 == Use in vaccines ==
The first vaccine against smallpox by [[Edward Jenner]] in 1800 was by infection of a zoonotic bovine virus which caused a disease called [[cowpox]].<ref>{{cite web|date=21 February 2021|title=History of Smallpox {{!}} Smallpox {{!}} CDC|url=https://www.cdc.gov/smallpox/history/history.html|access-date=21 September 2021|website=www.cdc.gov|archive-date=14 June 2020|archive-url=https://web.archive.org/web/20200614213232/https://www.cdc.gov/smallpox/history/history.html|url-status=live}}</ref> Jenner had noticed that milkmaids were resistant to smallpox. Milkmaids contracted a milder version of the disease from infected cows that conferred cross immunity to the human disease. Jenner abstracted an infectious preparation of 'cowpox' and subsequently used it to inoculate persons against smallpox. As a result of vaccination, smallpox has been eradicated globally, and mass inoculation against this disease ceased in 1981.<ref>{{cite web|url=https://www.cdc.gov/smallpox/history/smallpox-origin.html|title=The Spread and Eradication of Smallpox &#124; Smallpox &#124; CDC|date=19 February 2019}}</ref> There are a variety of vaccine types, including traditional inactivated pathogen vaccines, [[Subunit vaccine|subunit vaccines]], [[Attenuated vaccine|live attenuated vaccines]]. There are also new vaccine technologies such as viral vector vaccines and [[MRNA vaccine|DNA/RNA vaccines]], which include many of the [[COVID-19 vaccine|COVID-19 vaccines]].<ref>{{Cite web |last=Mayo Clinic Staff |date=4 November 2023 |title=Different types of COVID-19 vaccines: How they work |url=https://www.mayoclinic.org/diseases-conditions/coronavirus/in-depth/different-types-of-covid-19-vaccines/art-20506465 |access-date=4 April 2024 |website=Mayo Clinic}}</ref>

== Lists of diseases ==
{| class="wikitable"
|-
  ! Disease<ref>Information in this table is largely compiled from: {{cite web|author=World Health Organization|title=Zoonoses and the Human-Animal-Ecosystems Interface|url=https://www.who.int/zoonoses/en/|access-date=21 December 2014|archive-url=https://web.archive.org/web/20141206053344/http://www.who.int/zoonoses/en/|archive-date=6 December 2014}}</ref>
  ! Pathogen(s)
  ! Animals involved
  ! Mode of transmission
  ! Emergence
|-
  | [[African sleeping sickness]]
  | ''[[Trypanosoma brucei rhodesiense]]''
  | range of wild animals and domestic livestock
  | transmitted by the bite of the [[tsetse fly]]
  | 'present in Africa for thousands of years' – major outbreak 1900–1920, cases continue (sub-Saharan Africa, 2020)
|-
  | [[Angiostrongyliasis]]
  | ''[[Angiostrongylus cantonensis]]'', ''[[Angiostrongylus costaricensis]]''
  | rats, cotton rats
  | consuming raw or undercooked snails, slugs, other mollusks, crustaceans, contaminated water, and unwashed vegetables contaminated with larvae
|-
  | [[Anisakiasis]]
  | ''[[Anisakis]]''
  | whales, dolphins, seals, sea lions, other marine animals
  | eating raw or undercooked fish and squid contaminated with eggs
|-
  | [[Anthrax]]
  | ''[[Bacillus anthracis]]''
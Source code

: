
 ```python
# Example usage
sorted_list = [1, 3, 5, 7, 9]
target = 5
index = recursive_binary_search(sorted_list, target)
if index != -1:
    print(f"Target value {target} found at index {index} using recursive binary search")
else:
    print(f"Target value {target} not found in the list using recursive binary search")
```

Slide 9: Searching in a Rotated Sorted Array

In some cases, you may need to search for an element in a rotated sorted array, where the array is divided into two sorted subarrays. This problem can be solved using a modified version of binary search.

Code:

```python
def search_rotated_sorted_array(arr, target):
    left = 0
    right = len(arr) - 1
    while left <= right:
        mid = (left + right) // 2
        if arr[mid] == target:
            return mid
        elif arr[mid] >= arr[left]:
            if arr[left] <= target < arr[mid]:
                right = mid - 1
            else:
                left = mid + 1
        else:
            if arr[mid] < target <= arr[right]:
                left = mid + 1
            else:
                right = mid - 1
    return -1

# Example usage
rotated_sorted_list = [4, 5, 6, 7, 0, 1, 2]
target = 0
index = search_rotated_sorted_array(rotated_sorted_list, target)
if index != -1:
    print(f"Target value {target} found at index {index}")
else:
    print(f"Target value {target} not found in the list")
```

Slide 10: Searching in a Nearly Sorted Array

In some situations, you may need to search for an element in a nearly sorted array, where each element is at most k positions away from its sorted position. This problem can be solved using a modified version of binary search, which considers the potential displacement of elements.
────────
▸ TASK DESCRIPTION:
Every line above that carries the string "cases" should be copied.

▸ RESPONSE TO THE TASK:
  | 'present in Africa for thousands of years' – major outbreak 1900–1920, cases continue (sub-Saharan Africa, 2020)
In some cases, you may need to search for an element in a rotated sorted array, where the array is divided into two sorted subarrays. This problem can be solved using a modified version of binary search.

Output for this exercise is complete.